→ Aim of the exercise
In the records below, which lines include "vllm"? Copy them.

►

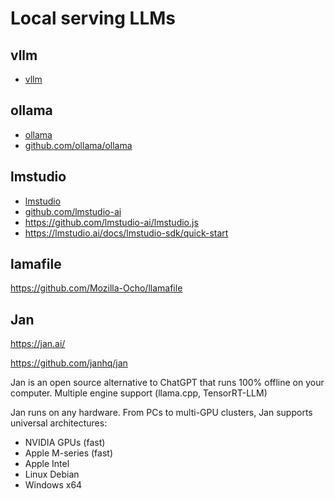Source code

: # Local serving LLMs

## vllm
- [vllm](https://docs.vllm.ai/en/latest/index.html)

## ollama

- [ollama](https://ollama.com/)
- [github.com/ollama/ollama](https://github.com/ollama/ollama)

## lmstudio

- [lmstudio](https://lmstudio.ai/)
- [github.com/lmstudio-ai](https://github.com/lmstudio-ai)
- https://github.com/lmstudio-ai/lmstudio.js
- https://lmstudio.ai/docs/lmstudio-sdk/quick-start

## lamafile

https://github.com/Mozilla-Ocho/llamafile

## Jan

https://jan.ai/

https://github.com/janhq/jan

Jan is an open source alternative to ChatGPT that runs 100% offline on your computer. Multiple engine support (llama.cpp, TensorRT-LLM)

Jan runs on any hardware. From PCs to multi-GPU clusters, Jan supports universal architectures:

- NVIDIA GPUs (fast)
- Apple M-series (fast)
- Apple Intel
- Linux Debian
- Windows x64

◄

→ Response
## vllm
- [vllm](https://docs.vllm.ai/en/latest/index.html)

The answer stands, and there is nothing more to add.